Luckily, I've got a couple of trailers I can borrow, an old rice one and an ifor, but need something to pull it!! 

Was hoping to spend about 2k, is that realistic for a decent one?


----------



## Kub (18 January 2011)

aregona said:



			just a warning though, they are not so good if you sister drives one straight into a bog cover with snow whch is over 4 foot deep. assistance was needed to get it out 

Click to expand...

hehehe...


----------



## Snowysadude (18 January 2011)

Yay deff we have one and its great for towing towed my little 14.3 cob and my 17hh dumblood really well in all conditions


----------



## kateknights (18 January 2011)

Fantastic, vehicle. Mine is going up for sale at the weekend
Kate x


----------



## Wagtail (18 January 2011)

A big YAY!


----------



## Tillypup (18 January 2011)

My Hubby has a Disco (R reg so the older style) and we regularly use it to tow a trailer full of boats for the rowing club, it chugs along nicely with that no worries. He also tows his sailing boat behind it as well. A friend had a new style Disco for a while and said it was fab for towing.


----------



## cm2581 (18 January 2011)

For £2k it'll be a pretty old one!! ie bout 15-16 years old!!


----------



## cm2581 (18 January 2011)

I do think this is a touch over priced (not much tho!!) to give you an idea!!!

http://www.autotrader.co.uk/classif...radius/1501/postcode/eh193da/page/1?logcode=p


----------



## Cedars (18 January 2011)

Are you joking? They're the best towing vehicle on the road by a country mile. 

However, you wont be going anywhere with 2 grand! xxx


----------



## Hippona (18 January 2011)

Vetwrap said:



			Yay, yay and thrice YAY!!!

Great towing vehicle!!!
		
Click to expand...

Yup.


----------



## Hippona (18 January 2011)

flamehead said:



			Are you joking? They're the best towing vehicle on the road by a country mile. 
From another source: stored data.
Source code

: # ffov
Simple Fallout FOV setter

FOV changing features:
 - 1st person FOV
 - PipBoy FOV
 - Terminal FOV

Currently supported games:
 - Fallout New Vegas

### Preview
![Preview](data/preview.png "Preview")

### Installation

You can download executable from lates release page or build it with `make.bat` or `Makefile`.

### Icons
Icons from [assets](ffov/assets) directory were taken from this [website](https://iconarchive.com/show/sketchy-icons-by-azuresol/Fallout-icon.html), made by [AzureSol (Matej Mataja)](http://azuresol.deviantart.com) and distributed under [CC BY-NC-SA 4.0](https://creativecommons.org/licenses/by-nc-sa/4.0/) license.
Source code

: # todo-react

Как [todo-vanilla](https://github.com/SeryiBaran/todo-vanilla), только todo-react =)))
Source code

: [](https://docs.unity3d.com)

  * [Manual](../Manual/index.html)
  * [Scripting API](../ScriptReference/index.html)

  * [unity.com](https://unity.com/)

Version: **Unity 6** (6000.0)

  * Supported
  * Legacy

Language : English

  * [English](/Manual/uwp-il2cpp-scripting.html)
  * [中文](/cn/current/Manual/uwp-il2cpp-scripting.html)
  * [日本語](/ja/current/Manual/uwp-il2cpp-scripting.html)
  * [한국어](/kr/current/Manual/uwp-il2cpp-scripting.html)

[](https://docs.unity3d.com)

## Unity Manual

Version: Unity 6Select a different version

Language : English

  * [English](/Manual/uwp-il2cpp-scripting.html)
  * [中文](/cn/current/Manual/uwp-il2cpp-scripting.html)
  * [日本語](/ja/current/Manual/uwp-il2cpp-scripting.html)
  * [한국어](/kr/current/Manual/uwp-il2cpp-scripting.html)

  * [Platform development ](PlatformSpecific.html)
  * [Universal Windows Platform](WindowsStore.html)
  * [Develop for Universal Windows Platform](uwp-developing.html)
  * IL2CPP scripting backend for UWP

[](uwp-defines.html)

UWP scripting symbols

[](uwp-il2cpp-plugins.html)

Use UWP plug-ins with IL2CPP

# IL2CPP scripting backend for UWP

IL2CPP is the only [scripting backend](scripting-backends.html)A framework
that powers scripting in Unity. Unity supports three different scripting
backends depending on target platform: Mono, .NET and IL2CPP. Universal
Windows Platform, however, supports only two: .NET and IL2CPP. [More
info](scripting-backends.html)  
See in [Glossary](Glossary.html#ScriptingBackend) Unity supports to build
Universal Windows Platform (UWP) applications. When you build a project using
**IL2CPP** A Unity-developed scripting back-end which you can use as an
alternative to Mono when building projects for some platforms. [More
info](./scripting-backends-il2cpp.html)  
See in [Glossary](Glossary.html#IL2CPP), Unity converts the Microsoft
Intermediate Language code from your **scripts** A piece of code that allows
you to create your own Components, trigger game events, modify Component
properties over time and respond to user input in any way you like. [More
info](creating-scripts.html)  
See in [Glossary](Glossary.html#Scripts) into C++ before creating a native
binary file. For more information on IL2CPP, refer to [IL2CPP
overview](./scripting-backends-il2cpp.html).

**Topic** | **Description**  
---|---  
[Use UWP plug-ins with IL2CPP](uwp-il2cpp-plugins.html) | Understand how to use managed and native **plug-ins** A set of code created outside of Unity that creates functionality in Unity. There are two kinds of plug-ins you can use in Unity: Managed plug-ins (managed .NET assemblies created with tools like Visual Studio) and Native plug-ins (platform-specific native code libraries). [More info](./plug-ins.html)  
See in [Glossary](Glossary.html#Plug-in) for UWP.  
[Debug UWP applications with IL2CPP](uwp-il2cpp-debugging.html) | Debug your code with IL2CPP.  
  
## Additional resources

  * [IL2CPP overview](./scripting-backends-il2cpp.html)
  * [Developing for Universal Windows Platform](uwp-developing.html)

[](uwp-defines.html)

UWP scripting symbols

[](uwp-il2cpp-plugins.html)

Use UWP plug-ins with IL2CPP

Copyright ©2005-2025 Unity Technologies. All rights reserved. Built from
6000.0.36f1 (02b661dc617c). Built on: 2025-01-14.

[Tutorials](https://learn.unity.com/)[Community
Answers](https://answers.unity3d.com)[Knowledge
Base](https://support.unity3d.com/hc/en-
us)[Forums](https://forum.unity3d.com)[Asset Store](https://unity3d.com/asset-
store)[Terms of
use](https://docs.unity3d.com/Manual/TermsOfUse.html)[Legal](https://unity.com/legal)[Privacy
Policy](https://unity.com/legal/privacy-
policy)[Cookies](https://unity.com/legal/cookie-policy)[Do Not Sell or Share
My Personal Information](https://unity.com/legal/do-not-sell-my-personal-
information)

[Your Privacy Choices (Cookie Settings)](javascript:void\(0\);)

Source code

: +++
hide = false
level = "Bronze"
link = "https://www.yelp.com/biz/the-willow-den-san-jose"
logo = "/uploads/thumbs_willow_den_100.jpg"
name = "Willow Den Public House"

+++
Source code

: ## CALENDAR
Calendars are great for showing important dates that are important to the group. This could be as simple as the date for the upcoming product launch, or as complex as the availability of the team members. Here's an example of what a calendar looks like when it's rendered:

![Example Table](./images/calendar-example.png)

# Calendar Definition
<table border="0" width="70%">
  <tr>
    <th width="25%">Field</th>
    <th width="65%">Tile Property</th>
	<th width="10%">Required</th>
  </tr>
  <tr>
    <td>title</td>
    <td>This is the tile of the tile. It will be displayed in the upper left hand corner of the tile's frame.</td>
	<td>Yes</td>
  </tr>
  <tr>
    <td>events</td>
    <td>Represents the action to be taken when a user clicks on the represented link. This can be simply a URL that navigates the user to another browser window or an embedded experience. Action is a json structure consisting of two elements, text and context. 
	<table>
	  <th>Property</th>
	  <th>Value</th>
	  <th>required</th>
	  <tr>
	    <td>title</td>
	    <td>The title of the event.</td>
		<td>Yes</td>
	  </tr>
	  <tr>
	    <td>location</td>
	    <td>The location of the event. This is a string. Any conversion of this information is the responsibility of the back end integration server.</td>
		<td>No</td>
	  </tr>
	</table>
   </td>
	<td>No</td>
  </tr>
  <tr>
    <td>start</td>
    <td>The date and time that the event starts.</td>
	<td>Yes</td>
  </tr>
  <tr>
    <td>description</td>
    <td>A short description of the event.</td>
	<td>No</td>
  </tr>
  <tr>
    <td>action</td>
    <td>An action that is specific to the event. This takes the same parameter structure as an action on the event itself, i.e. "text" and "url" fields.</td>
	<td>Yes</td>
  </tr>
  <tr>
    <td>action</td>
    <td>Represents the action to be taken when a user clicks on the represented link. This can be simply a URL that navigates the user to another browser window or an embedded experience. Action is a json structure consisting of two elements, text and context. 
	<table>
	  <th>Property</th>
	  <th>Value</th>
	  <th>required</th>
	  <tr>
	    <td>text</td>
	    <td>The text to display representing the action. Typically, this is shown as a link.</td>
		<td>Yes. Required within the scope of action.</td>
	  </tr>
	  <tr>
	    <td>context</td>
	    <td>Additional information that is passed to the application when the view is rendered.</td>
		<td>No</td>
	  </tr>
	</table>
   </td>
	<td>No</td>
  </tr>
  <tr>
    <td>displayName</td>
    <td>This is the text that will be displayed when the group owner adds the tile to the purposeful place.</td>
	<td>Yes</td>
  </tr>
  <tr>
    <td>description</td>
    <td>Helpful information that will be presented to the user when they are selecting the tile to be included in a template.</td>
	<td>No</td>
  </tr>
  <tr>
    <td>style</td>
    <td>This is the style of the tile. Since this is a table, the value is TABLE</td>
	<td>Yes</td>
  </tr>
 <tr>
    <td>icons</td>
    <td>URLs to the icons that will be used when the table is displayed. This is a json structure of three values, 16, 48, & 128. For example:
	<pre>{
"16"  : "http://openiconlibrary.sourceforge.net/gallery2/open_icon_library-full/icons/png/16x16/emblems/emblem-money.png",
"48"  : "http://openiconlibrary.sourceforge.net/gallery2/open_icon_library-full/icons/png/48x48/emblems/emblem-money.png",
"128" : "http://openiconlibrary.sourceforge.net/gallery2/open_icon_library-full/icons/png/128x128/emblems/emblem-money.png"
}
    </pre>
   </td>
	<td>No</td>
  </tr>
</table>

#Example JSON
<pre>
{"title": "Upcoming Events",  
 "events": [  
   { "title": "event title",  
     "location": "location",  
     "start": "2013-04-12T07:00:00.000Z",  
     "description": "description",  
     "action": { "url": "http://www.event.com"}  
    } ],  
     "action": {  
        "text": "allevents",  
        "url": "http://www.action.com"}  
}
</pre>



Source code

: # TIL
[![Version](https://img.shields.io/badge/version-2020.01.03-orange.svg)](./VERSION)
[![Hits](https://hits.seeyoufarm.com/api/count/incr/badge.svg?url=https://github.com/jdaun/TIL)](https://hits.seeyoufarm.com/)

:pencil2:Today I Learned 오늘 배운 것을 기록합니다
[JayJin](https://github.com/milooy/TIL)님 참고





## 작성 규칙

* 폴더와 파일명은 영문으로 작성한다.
However, you wont be going anywhere with 2 grand! xxx
		
Click to expand...

I paid £1400 for mine 2 years ago.....still going strong, although its more workhouse than style-mobile

Just make sure the boot floor and sills are intact- older ones are notorious for needing welding done but mechanically they go on and on and on.....


----------



## soloequestrian (18 January 2011)

I've got an 'R' reg that cost under £2k.  It only tows and goes out in the snow when the Mini can't cope, so I hope it will last a while.  I bought it from someone I know, so I was confident about it's history, but I still expect it to be prone to the normal Land Rover niggles.  Talk to your local Land Rover garage (we have an ace independent one), they will be better able to recommend a vehicle for you than buying blind privately.


----------



## Vetwrap (18 January 2011)

flamehead said:



			Are you joking? They're the best towing vehicle on the road by a country mile. 

However, you wont be going anywhere with 2 grand! xxx
		
Click to expand...

Not strictly true...

Depends if you have a tame mechanic...  Go and have a look at Landyzone.co.uk and find out what the inherent faults are on them (there isn't a car that doesn't have a fault somewhere!).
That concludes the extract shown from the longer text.